Spicy data blending and time-series DataFrame merging — Thai food truck style.
Project description
ThaiTruck
Spicy data blending and time-series DataFrame merging — Thai food truck style.
You've got six DataFrames. Three different date column names. Two frequencies.
One deadline.
ThaiTruck.
pip install thaitruck
The Problem
Every data engineer has stared at something like this:
prices_df # daily, column called "Date"
earnings_df # quarterly, column called "report_date"

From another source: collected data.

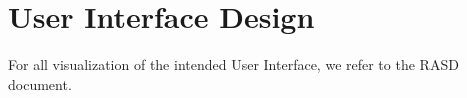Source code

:\section{User Interface Design}
For all visualization of the intended User Interface, we refer to the RASD document. 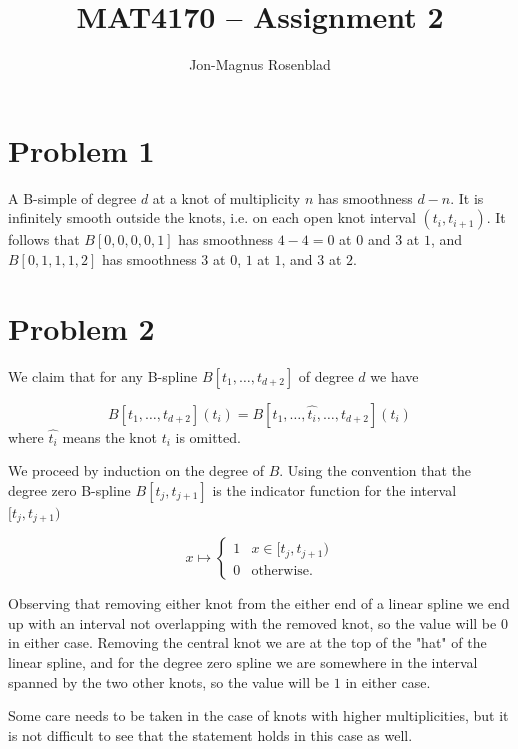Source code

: \documentclass{article}
\title{MAT4170 -- Assignment 2}
\author{Jon-Magnus Rosenblad}
\date{}
\begin{document}
\maketitle

\section*{Problem 1}
A B-simple of degree $d$ at a knot of multiplicity $n$ has smoothness $d - n$.
It is infinitely smooth outside the knots, i.e. on each open knot interval $(t_i,t_{i + 1})$.
It follows that $B[0,0,0,0,1]$ has smoothness $4 - 4=0$ at $0$ and $3$ at $1$,
and $B[0,1,1,1,2]$ has smoothness $3$ at $0$, $1$ at $1$, and $3$ at $2$.


\section*{Problem 2}

We claim that for any B-spline $B[t_1,\ldots,t_{d + 2}]$ of degree $d$
we have 

\begin{equation}
    B[t_1,\ldots, t_{d + 2}](t_i) = B[t_1,\ldots,\hat{t_i},\ldots,t_{d + 2}](t_i)
\end{equation}
where $\hat{t_i}$ means the knot $t_i$ is omitted.

We proceed by induction on the degree of $B$.
Using the convention that the degree zero B-spline $B[t_j,t_{j + 1}]$
is the indicator function for the interval $[t_j,t_{j + 1})$

\begin{equation}
    x\mapsto \begin{cases}
        1   &x\in [t_j, t_{j + 1})\\
        0   &\textrm{otherwise}.
    \end{cases}
\end{equation}

Observing that removing either knot from the either end of a linear spline
we end up with an interval not overlapping with the removed knot,
so the value will be $0$ in either case.
Removing the central knot we are at the top of the "hat" of the linear spline,
and for the degree zero spline we are somewhere in the interval spanned by the two other knots,
so the value will be $1$ in either case.

Some care needs to be taken in the case of knots with higher multiplicities,
but it is not difficult to see that the statement holds in this case as well.
\end{document}
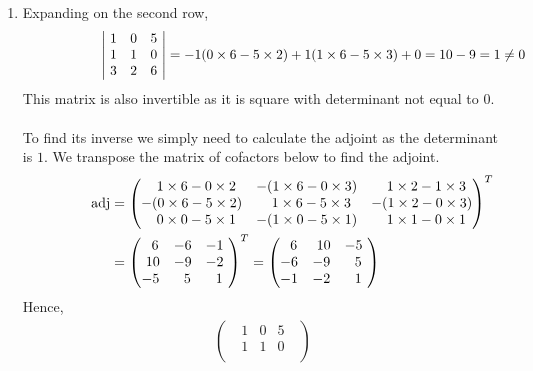 \documentclass[12pt]{amsart}
\begin{document}
\begin{enumerate}
\begin{enumerate}
			\item Expanding on the second row,
			\begin{align}
				\hspace{2cm} 
				\begin{vmatrix}
					\text{ }1 &0 &5 \text{ } \\
					\text{ }1 &1 &0 \text{ }  \\
					\text{ }3 &2 &6 \text{ } 
				\end{vmatrix}=-1(0\times6-5\times2)+1(1\times6-5\times3)+0=10-9=1 \ne 0 \notag
			\end{align}
			This matrix is also invertible as it is square with determinant not equal to $0$. 
			\\
			\\
			To find its inverse we simply need to calculate the adjoint as the determinant is $1$. We 					transpose the matrix of cofactors below to find the adjoint.
			\begin{align}
			\hspace{1.5cm} \text{adj}&=
				\begin{pmatrix}
					\text{ } \text{ }1\times6-0\times2 &-(1\times6-0\times3) &\text{ } \text{ } 
					1\times2-1\times3 \\
					-(0\times6-5\times2) &\text{ } \text{ }1\times6-5\times3 &-(1\times2-0\times3)\\
					\text{ } \text{ }0\times0-5\times1 &-(1\times0-5\times1) &\text{ } \text{ } 
					1\times1-0\times1
				\end{pmatrix}^T \notag \\
				&= 
				\begin{pmatrix}
					\text{ } \text{ }6 &-6 &-1 \text{ } \\
					\text{ }10 &-9 &-2 \text{ } \\
					-5 &\text{ } \text{ }5 &\text{ } \text{ }1 \text{ }
				\end{pmatrix}^T=
				\begin{pmatrix}
					\text{ } \text{ }6 &\text{ }10 &-5 \text{ } \\
					-6 &-9 &\text{ } \text{ }5 \text{ } \\
					-1 &-2 &\text{ } \text{ }1 \text{ }
				\end{pmatrix}
				\notag
			\end{align}
			Hence,
			\begin{align}
				\begin{pmatrix}
					\text{ }1 &0 &5 \text{ } \\
					\text{ }1 &1 &0 \text{ }  \\

\end{pmatrix}
\end{align}
\end{enumerate}
\end{enumerate}
\end{document}

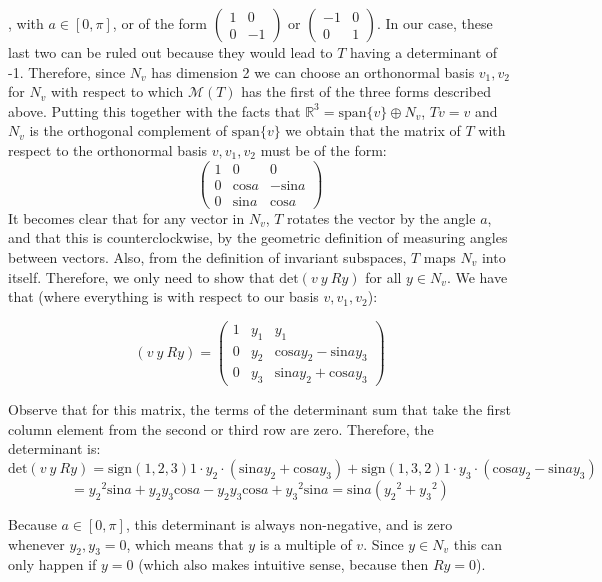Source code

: \begin{solution}
    , with $a \in [0, \pi]$, or of the form $\begin{pmatrix}
        1 & 0 \\ 0 & -1
    \end{pmatrix}$ or $\begin{pmatrix}
        -1 & 0 \\ 0 & 1
    \end{pmatrix}$. In our case, these last two can be ruled out because they would lead to $T$ having a determinant of -1. Therefore, since $N_v$ has dimension 2 we can choose an orthonormal basis $v_1, v_2$ for $N_v$ with respect to which $\mathcal{M}(T)$ has the first of the three forms described above. Putting this together with the facts that $\mathbb{R}^3 = \text{span}\{v\} \oplus N_v$, $Tv = v$ and $N_v$ is the orthogonal complement of $\text{span}\{v\}$ we obtain that the matrix of $T$ with respect to the orthonormal basis $v, v_1, v_2$ must be of the form:
    $$\begin{pmatrix}
        1 & 0 & 0 \\
        0 & \text{cos} a & -\text{sin} a \\
        0 & \text{sin} a & \text{cos} a
    \end{pmatrix}$$
    It becomes clear that for any vector in $N_v$, $T$ rotates the vector by the angle $a$, and that this is counterclockwise, by the geometric definition of measuring angles between vectors. Also, from the definition of invariant subspaces, $T$ maps $N_v$ into itself. Therefore, we only need to show that $\text{det}(v \ y \ Ry)$ for all $y \in N_v$. We have that (where everything is with respect to our basis $v, v_1, v_2$):
    
    $$(v \ y \ Ry) = \begin{pmatrix}
        1 & y_1 & y_1 \\ 0 & y_2 & \text{cos} a y_2 - \text{sin} a y_3 \\ 0 & y_3 & \text{sin} a y_2 + \text{cos} a y_3
    \end{pmatrix}$$

    Observe that for this matrix, the terms of the determinant sum that take the first column element from the second or third row are zero. Therefore, the determinant is:
    $$\text{det}(v \ y \ Ry) = \text{sign}(1, 2, 3)1\cdot y_2 \cdot (\text{sin}a y_2 + \text{cos} a y_3) + \text{sign}(1, 3, 2)1 \cdot y_3 \cdot (\text{cos}a y_2 - \text{sin} a y_3)$$
    $$= {y_2}^2 \text{sin}a + y_2 y_3 \text{cos}a - y_2 y_3 \text{cos} a + {y_3}^2 \text{sin} a = \text{sin}a({y_2}^2 + {y_3}^2)$$

    Because $a \in [0, \pi]$, this determinant is always non-negative, and is zero whenever $y_2, y_3 = 0$, which means that $y$ is a multiple of $v$. Since $y \in N_v$ this can only happen if $y = 0$ (which also makes intuitive sense, because then $Ry = 0$).
\end{solution}

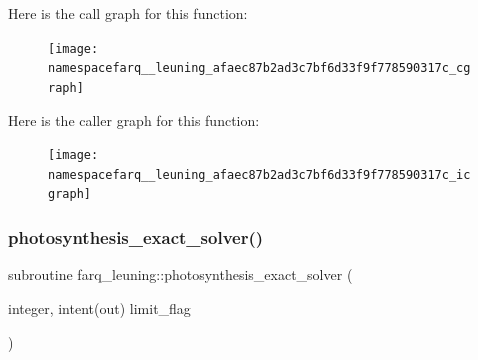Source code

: Here is the call graph for this function\+:
\nopagebreak
\begin{figure}[H]
\begin{center}
\leavevmode
\texttt{[image: namespacefarq\_\_leuning\_afaec87b2ad3c7bf6d33f9f778590317c\_cgraph]}
\end{center}
\end{figure}
Here is the caller graph for this function\+:
\nopagebreak
\begin{figure}[H]
\begin{center}
\leavevmode
\texttt{[image: namespacefarq\_\_leuning\_afaec87b2ad3c7bf6d33f9f778590317c\_icgraph]}
\end{center}
\end{figure}
\mbox{\label{namespacefarq__leuning_a874ab59c974d12da5a8ea01c48dd089c}} 
\subsubsection{\texorpdfstring{photosynthesis\+\_\+exact\+\_\+solver()}{photosynthesis\_exact\_solver()}}
{\footnotesize\ttfamily subroutine farq\+\_\+leuning\+::photosynthesis\+\_\+exact\+\_\+solver (\begin{DoxyParamCaption}\item[{integer, intent(out)}]{limit\+\_\+flag }\end{DoxyParamCaption})}

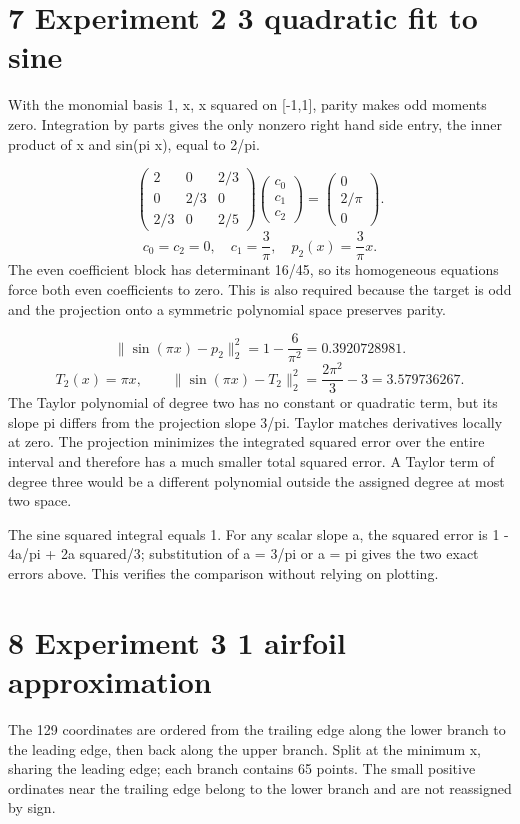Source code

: \documentclass[a4paper,11pt]{article}
\begin{document}
\clearpage
\section*{7 Experiment 2 3 quadratic fit to sine}
With the monomial basis 1, x, x squared on [-1,1], parity makes odd moments zero. Integration by parts gives the only nonzero right hand side entry, the inner product of x and sin(pi x), equal to 2/pi.

\[\begin{pmatrix}2&0&2/3\\0&2/3&0\\2/3&0&2/5\end{pmatrix}\begin{pmatrix}c_0\\c_1\\c_2\end{pmatrix}=\begin{pmatrix}0\\2/\pi\\0\end{pmatrix}.\]
\[c_0=c_2=0,\quad c_1=\frac3\pi,\quad p_2(x)=\frac3\pi x.\]
The even coefficient block has determinant 16/45, so its homogeneous equations force both even coefficients to zero. This is also required because the target is odd and the projection onto a symmetric polynomial space preserves parity.

\[\|\sin(\pi x)-p_2\|_2^2=1-\frac6{\pi^2}=0.3920728981.\]
\[T_2(x)=\pi x,\qquad \|\sin(\pi x)-T_2\|_2^2=\frac{2\pi^2}{3}-3=3.579736267.\]
The Taylor polynomial of degree two has no constant or quadratic term, but its slope pi differs from the projection slope 3/pi. Taylor matches derivatives locally at zero. The projection minimizes the integrated squared error over the entire interval and therefore has a much smaller total squared error. A Taylor term of degree three would be a different polynomial outside the assigned degree at most two space.

The sine squared integral equals 1. For any scalar slope a, the squared error is 1 - 4a/pi + 2a squared/3; substitution of a = 3/pi or a = pi gives the two exact errors above. This verifies the comparison without relying on plotting.

\clearpage
\section*{8 Experiment 3 1 airfoil approximation}
The 129 coordinates are ordered from the trailing edge along the lower branch to the leading edge, then back along the upper branch. Split at the minimum x, sharing the leading edge; each branch contains 65 points. The small positive ordinates near the trailing edge belong to the lower branch and are not reassigned by sign.
\end{document}
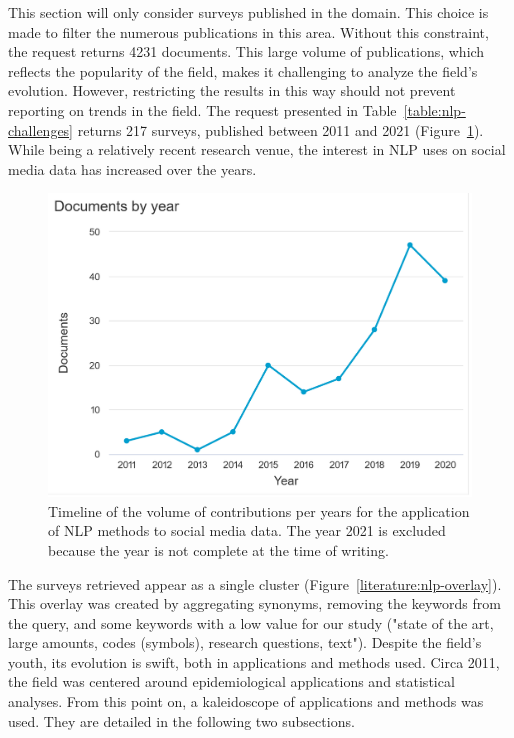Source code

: This section will only consider surveys published in the domain.
This choice is made to filter the numerous publications in this area.
Without this constraint, the request returns 4231 documents.
This large volume of publications, which reflects the popularity of the field, makes it challenging to analyze the field's evolution.
However, restricting the results in this way should not prevent reporting on trends in the field.
The request presented in Table~\ref{table:nlp-challenges} returns 217 surveys, published between 2011 and 2021 (Figure~\ref{literature:nlp-hist}).
While being a relatively recent research venue, the interest in NLP uses on social media data has increased over the years.

\begin{figure}[thb]
    \centering
    \includegraphics[width=\textwidth]{figures/chap-2/nlp-hist.pdf}
    \caption{Timeline of the volume of contributions per years for the application of NLP methods to social media data. The year 2021 is excluded because the year is not complete at the time of writing.}
    \label{literature:nlp-hist}
\end{figure}

The surveys retrieved appear as a single cluster (Figure~\ref{literature:nlp-overlay}).
This overlay was created by aggregating synonyms, removing the keywords from the query, and some keywords with a low value for our study ("state of the art, large amounts, codes (symbols), research questions, text").
Despite the field's youth, its evolution is swift, both in applications and methods used.
Circa 2011, the field was centered around epidemiological applications and statistical analyses.
From this point on, a kaleidoscope of applications and methods was used.
They are detailed in the following two subsections.

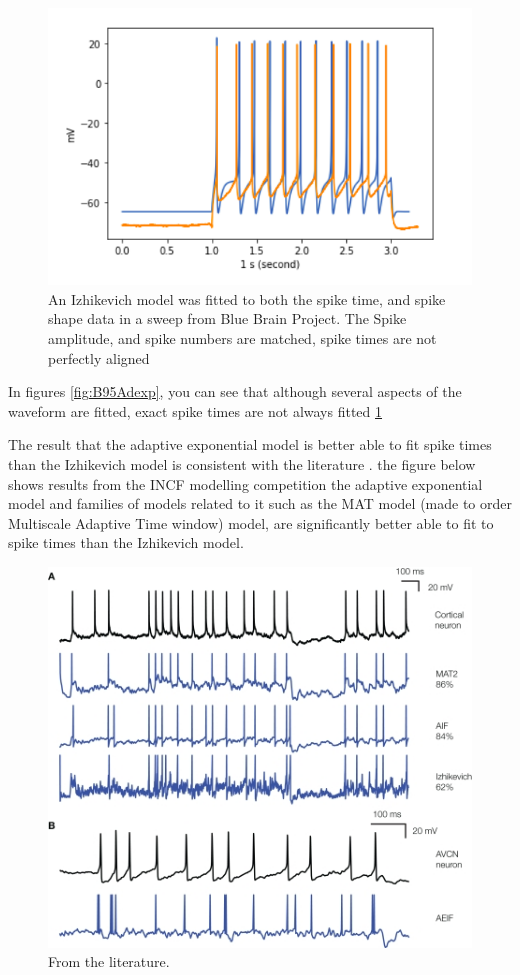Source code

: \begin{figure}
    \centering
    \includegraphics{figures/IZHI_B95.png}
    \caption{An Izhikevich model was fitted to both the spike time, and spike shape data in a sweep from Blue Brain Project. The Spike amplitude, and spike numbers are matched, spike times are not perfectly aligned}
    \label{fig:B95_IZHI}
\end{figure}

In figures \ref{fig:B95Adexp}, you can see that although several aspects of the waveform are fitted, exact spike times are not always fitted \ref{fig:B95_IZHI}

The result that the adaptive exponential model is better able to fit spike times than the Izhikevich model is consistent with the literature \cite{rossant2011fitting}. the figure below shows results from the INCF modelling competition the adaptive exponential model and families of models related to it such as the MAT model (made to order Multiscale Adaptive Time window) model, are significantly better able to fit to spike times than the Izhikevich model.



\begin{figure}
    \centering
    \includegraphics[scale=3.0]{figures/IZHIkevich_fit_60Adexp_80.jpg}
    \caption{
    From the literature.
    \cite{rossant2011fitting}
    }
    \label{fig:my_label}
\end{figure}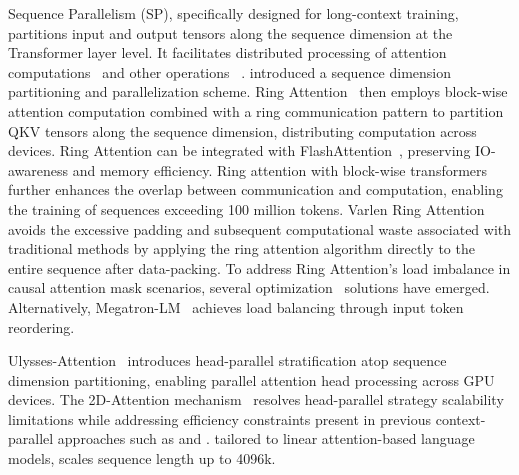 Sequence Parallelism (SP), specifically designed for long-context training, partitions input and output tensors along the sequence dimension at the Transformer layer level. It facilitates distributed processing of attention computations~\citep{li2021sequence} and other operations ~\citep{Shoeybi2019MegatronLMTM}. \citet{Bian2021ColossalAIAU} introduced a sequence dimension partitioning and parallelization scheme. Ring Attention~\citep{li2021sequence} then employs block-wise attention computation combined with a ring communication pattern to partition QKV tensors along the sequence dimension, distributing computation across devices. Ring Attention can be integrated with FlashAttention~\citep{dao2022flashattention, daoflashattention}, preserving IO-awareness and memory efficiency. Ring attention with block-wise transformers~\citep{liu2023ring} further enhances the overlap between communication and computation, enabling the training of sequences exceeding 100 million tokens. Varlen Ring Attention~\citep{minimax2025minimax01scalingfoundationmodels} avoids the excessive padding and subsequent computational waste associated with traditional methods by applying the ring attention algorithm directly to the entire sequence after data-packing. To address Ring Attention's load imbalance in causal attention mask scenarios, several optimization~\citep{Brandon2023StripedAF, li2024distflashattn, fang2024uspunifiedsequenceparallelism, gu2024loongtrain, minimax2025minimax01scalingfoundationmodels} solutions have emerged. Alternatively, Megatron-LM~\citep{Shoeybi2019MegatronLMTM} achieves load balancing through input token reordering.

Ulysses-Attention~\citep{jacobs2023deepspeed} introduces head-parallel stratification atop sequence dimension partitioning, enabling parallel attention head processing across GPU devices. The 2D-Attention mechanism~\citep{gu2024loongtrain} resolves head-parallel strategy scalability limitations while addressing efficiency constraints present in previous context-parallel approaches such as \citet{Brandon2023StripedAF} and \citet{li2024distflashattn}. \citet{sun2024linearattentionsequenceparallelism} tailored to linear attention-based language models, scales sequence length up to 4096k.

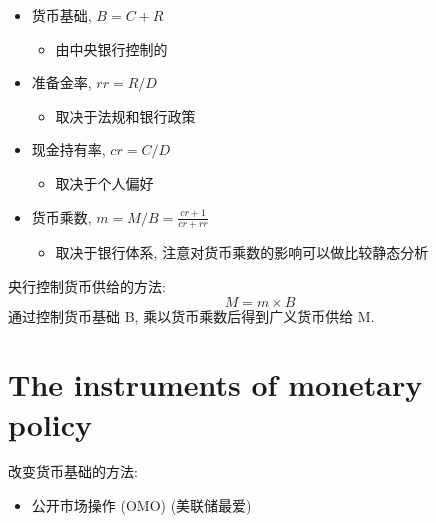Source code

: \begin{proposition}[货币供给模型]
    \begin{itemize}
        \item 货币基础, $B = C + R$
        \begin{itemize}
            \item 由中央银行控制的
        \end{itemize}
        \item 准备金率, $rr = R/D$
        \begin{itemize}
            \item 取决于法规和银行政策
        \end{itemize}
        \item 现金持有率, $cr = C/D$
        \begin{itemize}
            \item 取决于个人偏好
        \end{itemize}
        \item 货币乘数, $m = M/B = \frac{cr+1}{cr+rr}$
        \begin{itemize}
            \item 取决于银行体系, 注意对货币乘数的影响可以做比较静态分析
        \end{itemize}
    \end{itemize}
\end{proposition}
\begin{theorem}
    央行控制货币供给的方法:
    $$M = m \times B$$
    通过控制货币基础 B, 乘以货币乘数后得到广义货币供给 M.
\end{theorem}

\section{The instruments of monetary policy}
改变货币基础的方法:
\begin{itemize}
    \item 公开市场操作 (OMO) (美联储最爱)
\end{itemize}

%
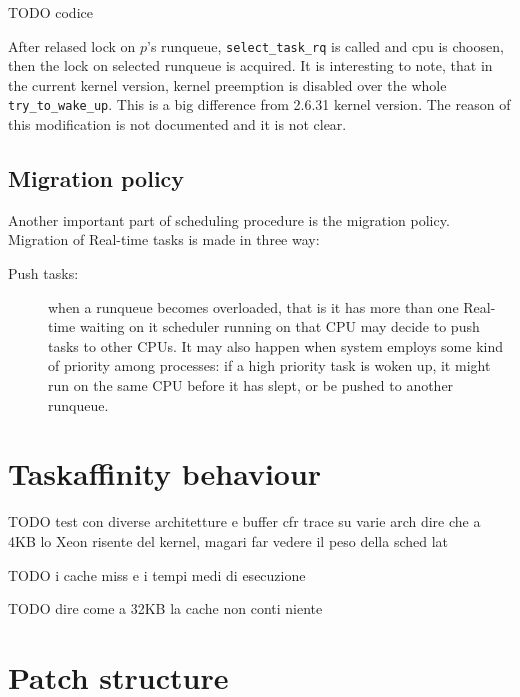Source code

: TODO codice 

After relased lock on $p$'s runqueue, \texttt{select\_task\_rq} is called and cpu is choosen, then the lock on selected runqueue is acquired.
It is interesting to note, that in the current kernel version, kernel preemption is disabled over the whole \texttt{try\_to\_wake\_up}. This is a big 
difference from 2.6.31 kernel version. The reason of this modification is not documented and it is not clear.

\subsection{Migration policy}

Another important part of scheduling procedure is the migration policy. Migration of Real-time tasks is made in three way: 

\begin{description}
\item[Push tasks:] when a runqueue becomes overloaded, that is it has more than one Real-time waiting on it  scheduler running on that CPU may decide to push tasks to other CPUs. It may also happen when system 
employs some kind of priority among processes: if a high priority task is woken up, it might run on the same CPU before it has slept, or be pushed to 
another runqueue.

\end{description}










\section{Taskaffinity behaviour}

TODO test con diverse architetture e buffer cfr trace su varie arch dire che a 4KB lo Xeon risente del kernel, magari far vedere il peso della sched lat

TODO i cache miss e i tempi medi di esecuzione

TODO dire come a 32KB la cache non conti niente

\section{Patch structure}

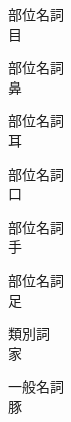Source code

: \item[kuku]
    部位名詞\\
    目
\item[uai]
    部位名詞\\
    鼻
\item[vuvu]
    部位名詞\\
    耳
\item[iatu]
    部位名詞\\
    口
\item[tue]
    部位名詞\\
    手
\item[aopa]
    部位名詞\\
    足
\item[pahai]
    類別詞\\
    家
\item[kuha]
    一般名詞\\
    豚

macro_df # monthly, column called "ts"
sentiment_df # irregular, index is already a DatetimeIndex
And thought: I just want one DataFrame.
That's what ThaiTruck is for.
The Menu
fried_rice — The Flagship
Merge N DataFrames with mismatched timestamps into one coherent result.
The workhorse. Handles date auto-detection, frequency normalization, forward-filling, and conflict resolution. Accepts as many DataFrames as you can throw at it.
from thaitruck import fried_rice
result = fried_rice(prices_df, earnings_df, macro_df, freq="D")
Parameters:
| Parameter | Default | Description |
|---|---|---|
*dfs |
— | Two or more DataFrames |
freq |
"D" |
Target frequency ("D", "W", "ME", "QE", …) |
heat |
3 |
Conflict resolution — see Heat Guide below |
fuzzy_columns |
False |
Normalize column names before merging |
fill_method |
"ffill" |
"ffill", "bfill", or "interpolate" |
date_col |
None |
Override auto-detection |
# Quarterly earnings merged into a daily price series
result = fried_rice(
prices_df, # daily, "Date" column
earnings_df, # quarterly, "report_date" column
macro_df, # monthly, "ts" column
freq="D",
heat=3,
fuzzy_columns=True,
)
ThaiTruck auto-detects columns named date, ts, timestamp, report_date,
trade_date, as_of_date, and more. If your column has a truly cursed name,
pass date_col="your_cursed_name".
orange_chicken — The Glaze
Normalize and transform raw data into clean, uniform output.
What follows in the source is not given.